§ EXERCISE INSTRUCTIONS:
Each record here should be printed again exactly; please leave its pictures out.

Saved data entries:
Segment Open
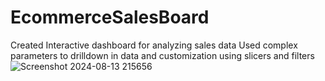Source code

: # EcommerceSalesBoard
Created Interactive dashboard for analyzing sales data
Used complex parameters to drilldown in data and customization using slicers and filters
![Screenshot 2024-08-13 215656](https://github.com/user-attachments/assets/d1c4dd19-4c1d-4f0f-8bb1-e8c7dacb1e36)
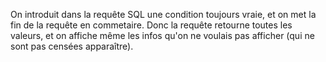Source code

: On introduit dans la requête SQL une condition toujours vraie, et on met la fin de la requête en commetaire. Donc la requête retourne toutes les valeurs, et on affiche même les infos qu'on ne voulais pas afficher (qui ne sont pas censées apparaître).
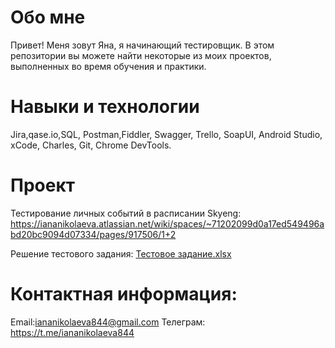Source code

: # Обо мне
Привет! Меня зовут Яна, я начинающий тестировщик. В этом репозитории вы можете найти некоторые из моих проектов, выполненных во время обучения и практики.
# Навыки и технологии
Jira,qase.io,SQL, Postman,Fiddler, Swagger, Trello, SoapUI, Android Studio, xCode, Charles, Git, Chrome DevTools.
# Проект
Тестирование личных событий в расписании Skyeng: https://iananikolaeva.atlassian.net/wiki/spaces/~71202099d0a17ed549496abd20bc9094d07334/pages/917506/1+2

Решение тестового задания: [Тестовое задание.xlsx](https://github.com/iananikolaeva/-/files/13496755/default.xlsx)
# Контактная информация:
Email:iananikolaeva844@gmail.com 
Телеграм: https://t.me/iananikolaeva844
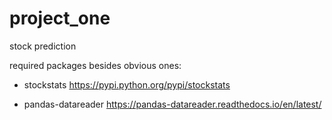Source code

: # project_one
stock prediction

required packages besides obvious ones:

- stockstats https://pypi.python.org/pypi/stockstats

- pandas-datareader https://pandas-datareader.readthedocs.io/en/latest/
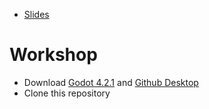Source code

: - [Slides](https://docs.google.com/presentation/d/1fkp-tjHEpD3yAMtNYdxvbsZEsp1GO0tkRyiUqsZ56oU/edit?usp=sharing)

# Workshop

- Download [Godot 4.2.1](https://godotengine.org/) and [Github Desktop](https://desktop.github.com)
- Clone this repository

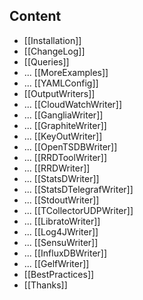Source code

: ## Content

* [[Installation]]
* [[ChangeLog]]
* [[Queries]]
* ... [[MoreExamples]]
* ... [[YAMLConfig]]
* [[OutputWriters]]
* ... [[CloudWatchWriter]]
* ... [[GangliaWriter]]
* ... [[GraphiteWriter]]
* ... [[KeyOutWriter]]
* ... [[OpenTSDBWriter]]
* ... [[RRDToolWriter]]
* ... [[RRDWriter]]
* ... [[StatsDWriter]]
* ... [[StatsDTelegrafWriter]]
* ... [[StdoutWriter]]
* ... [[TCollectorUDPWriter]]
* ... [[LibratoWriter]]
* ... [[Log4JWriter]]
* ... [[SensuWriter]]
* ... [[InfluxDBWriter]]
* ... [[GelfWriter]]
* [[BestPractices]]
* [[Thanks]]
Segment Closed
§ TASK OUTPUT:
Source code

: # EcommerceSalesBoard
Created Interactive dashboard for analyzing sales data
Used complex parameters to drilldown in data and customization using slicers and filters
![Screenshot 2024-08-13 215656](https://github.com/user-attachments/assets/d1c4dd19-4c1d-4f0f-8bb1-e8c7dacb1e36)
Source code

: On introduit dans la requête SQL une condition toujours vraie, et on met la fin de la requête en commetaire. Donc la requête retourne toutes les valeurs, et on affiche même les infos qu'on ne voulais pas afficher (qui ne sont pas censées apparaître).
Source code

: # Обо мне
Привет! Меня зовут Яна, я начинающий тестировщик. В этом репозитории вы можете найти некоторые из моих проектов, выполненных во время обучения и практики.
# Навыки и технологии
Jira,qase.io,SQL, Postman,Fiddler, Swagger, Trello, SoapUI, Android Studio, xCode, Charles, Git, Chrome DevTools.
# Проект
Тестирование личных событий в расписании Skyeng: https://iananikolaeva.atlassian.net/wiki/spaces/~71202099d0a17ed549496abd20bc9094d07334/pages/917506/1+2

Решение тестового задания: [Тестовое задание.xlsx](https://github.com/iananikolaeva/-/files/13496755/default.xlsx)
# Контактная информация:
Email:iananikolaeva844@gmail.com 
Телеграм: https://t.me/iananikolaeva844
Source code

: # project_one
stock prediction

required packages besides obvious ones:

- stockstats https://pypi.python.org/pypi/stockstats

- pandas-datareader https://pandas-datareader.readthedocs.io/en/latest/
Source code

: - [Slides](https://docs.google.com/presentation/d/1fkp-tjHEpD3yAMtNYdxvbsZEsp1GO0tkRyiUqsZ56oU/edit?usp=sharing)

# Workshop

- Download [Godot 4.2.1](https://godotengine.org/) and [Github Desktop](https://desktop.github.com)
- Clone this repository

Source code

: ## Content

* [[Installation]]
* [[ChangeLog]]
* [[Queries]]
* ... [[MoreExamples]]
* ... [[YAMLConfig]]
* [[OutputWriters]]
* ... [[CloudWatchWriter]]
* ... [[GangliaWriter]]
* ... [[GraphiteWriter]]
* ... [[KeyOutWriter]]
* ... [[OpenTSDBWriter]]
* ... [[RRDToolWriter]]
* ... [[RRDWriter]]
* ... [[StatsDWriter]]
* ... [[StatsDTelegrafWriter]]
* ... [[StdoutWriter]]
* ... [[TCollectorUDPWriter]]
* ... [[LibratoWriter]]
* ... [[Log4JWriter]]
* ... [[SensuWriter]]
* ... [[InfluxDBWriter]]
* ... [[GelfWriter]]
* [[BestPractices]]
* [[Thanks]]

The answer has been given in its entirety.